Commercial License Agreement

This software is licensed according to the provisions of the Mbedthis AppWeb Commercial License Agreement below. Open Source licenses are also available for those who prefer them. This document is also available as a PDF.


This is a License Agreement ("Agreement") between Mbedthis Software LLC. ("Mbedthis"), and you (the "Licensee").

  1. Definitions

    Annual Subscription Fee” means the annual payment made by the Licensee to Mbedthis in consideration of the rights granted in this agreement.

    Integrated Product” means the Licensee's application or device incorporating the Software.

    Program Errors" means 1 or more reproducible deviations in the standard, unmodified Product from the applicable specifications shown in the documentation.corporating the Software.

    "Project" means a single Licensee development project that creates integrated products and embeds or integrates the Software into a larger application or system together with other software or hardware of significant value-add.

    Revenue” means the gross project revenues before taxes and cost of goods.

    "Software" means the supplied Mbedthis AppWeb in binary form including all source code, headers, documentation and data files including updates and upgrades that have been publicly released.

    Units” means discrete computing systems shipped during a twelve (12) month period that are executing the Software and may have multiple CPUs in a single enclosure.

     

  2. License to Use

    2.1 Subject to the terms and conditions of this Agreement, the Licensee is hereby granted a world-wide, royalty-free, non-exclusive, non-transferable (except as permitted herein) right to use, modify and reproduce the Software for the purposes of creating Integrated Products by a single Project.

    2.2 The Licensee agrees not to export or re-export the Software or any copy or adaptation in violation of the US Export Administration regulations or other applicable regulation.

     

  3. Term of License

    3.1 This Agreement shall be effective for one (1) years from the effective date of this Agreement and shall automatically renew unless terminated earlier under the provisions of this Agreement.

    3.2 Either party may terminate this agreement by written notice to the other party if the other party breaches any material provision of this Agreement and such breach is not cured within ninety (90) days after written notice thereof is received by the breaching party.

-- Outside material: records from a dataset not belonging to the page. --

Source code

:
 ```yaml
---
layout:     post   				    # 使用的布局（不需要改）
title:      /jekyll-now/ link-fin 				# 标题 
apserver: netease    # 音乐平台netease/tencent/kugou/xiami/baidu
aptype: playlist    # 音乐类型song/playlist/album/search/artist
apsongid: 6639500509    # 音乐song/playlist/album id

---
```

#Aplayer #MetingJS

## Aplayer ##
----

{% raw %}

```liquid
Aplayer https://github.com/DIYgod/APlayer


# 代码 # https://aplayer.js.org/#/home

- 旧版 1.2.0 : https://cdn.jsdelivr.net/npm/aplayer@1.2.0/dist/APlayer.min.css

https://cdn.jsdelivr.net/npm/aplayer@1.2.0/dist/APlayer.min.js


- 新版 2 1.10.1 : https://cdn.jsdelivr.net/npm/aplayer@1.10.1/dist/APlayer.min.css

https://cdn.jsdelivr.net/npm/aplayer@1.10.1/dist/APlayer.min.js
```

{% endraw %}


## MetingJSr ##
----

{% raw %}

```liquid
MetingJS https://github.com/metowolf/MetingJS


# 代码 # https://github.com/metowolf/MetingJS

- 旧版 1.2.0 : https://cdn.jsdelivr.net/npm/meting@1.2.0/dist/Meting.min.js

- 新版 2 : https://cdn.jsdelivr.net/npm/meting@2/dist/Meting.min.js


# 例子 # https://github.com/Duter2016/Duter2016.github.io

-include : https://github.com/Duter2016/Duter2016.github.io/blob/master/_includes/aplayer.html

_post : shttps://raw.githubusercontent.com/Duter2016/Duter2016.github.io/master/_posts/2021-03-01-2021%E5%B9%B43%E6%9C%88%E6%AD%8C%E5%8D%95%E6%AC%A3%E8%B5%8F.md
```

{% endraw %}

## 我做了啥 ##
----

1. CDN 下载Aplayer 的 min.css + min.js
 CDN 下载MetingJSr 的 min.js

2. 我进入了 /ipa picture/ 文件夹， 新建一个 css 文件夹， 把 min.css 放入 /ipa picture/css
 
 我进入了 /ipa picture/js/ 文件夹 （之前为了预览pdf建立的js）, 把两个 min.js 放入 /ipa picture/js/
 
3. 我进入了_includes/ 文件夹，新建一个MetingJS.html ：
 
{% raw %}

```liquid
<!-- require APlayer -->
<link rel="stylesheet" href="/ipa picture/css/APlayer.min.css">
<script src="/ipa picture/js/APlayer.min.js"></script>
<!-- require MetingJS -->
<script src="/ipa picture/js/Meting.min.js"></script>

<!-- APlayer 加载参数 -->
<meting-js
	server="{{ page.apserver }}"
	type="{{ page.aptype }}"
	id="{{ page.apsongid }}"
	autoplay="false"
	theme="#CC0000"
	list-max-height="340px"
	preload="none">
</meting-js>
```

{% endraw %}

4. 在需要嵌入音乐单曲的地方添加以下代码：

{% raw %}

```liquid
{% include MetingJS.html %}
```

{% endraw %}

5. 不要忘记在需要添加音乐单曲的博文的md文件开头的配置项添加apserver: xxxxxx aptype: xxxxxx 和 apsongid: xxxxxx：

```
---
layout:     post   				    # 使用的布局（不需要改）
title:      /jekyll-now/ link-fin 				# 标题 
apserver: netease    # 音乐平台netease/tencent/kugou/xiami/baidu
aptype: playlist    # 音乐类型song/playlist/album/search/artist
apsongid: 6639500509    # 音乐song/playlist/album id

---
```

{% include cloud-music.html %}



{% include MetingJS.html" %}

    3.3 The Licensee may terminate this license at any time by providing Mbedthis written notice stating the effective date of the termination and immediately ceasing to ship Integrated Products containing the Software. If this license is terminated for any reason by either party, the Licensee is not entitled to a refund of the whole or any part of the fees paid. In the event of such termination, the Licensee's right to use Integrated Products that were sold prior to termination is not affected.

     

  4. Price and Payment

    4.1 The Licensee shall pay Mbedthis an Annual Subscription Fee for the rights granted in this Agreement to ship Integrated Products containing the Software for the following twelve (12) month period commencing at the execution of this Agreement. The initial payment is due upon execution of this Agreement and subsequent payments are due on the 12 month anniversary of this Agreement. Payments shall be made without any deduction and shall be exclusive of all taxes and duties.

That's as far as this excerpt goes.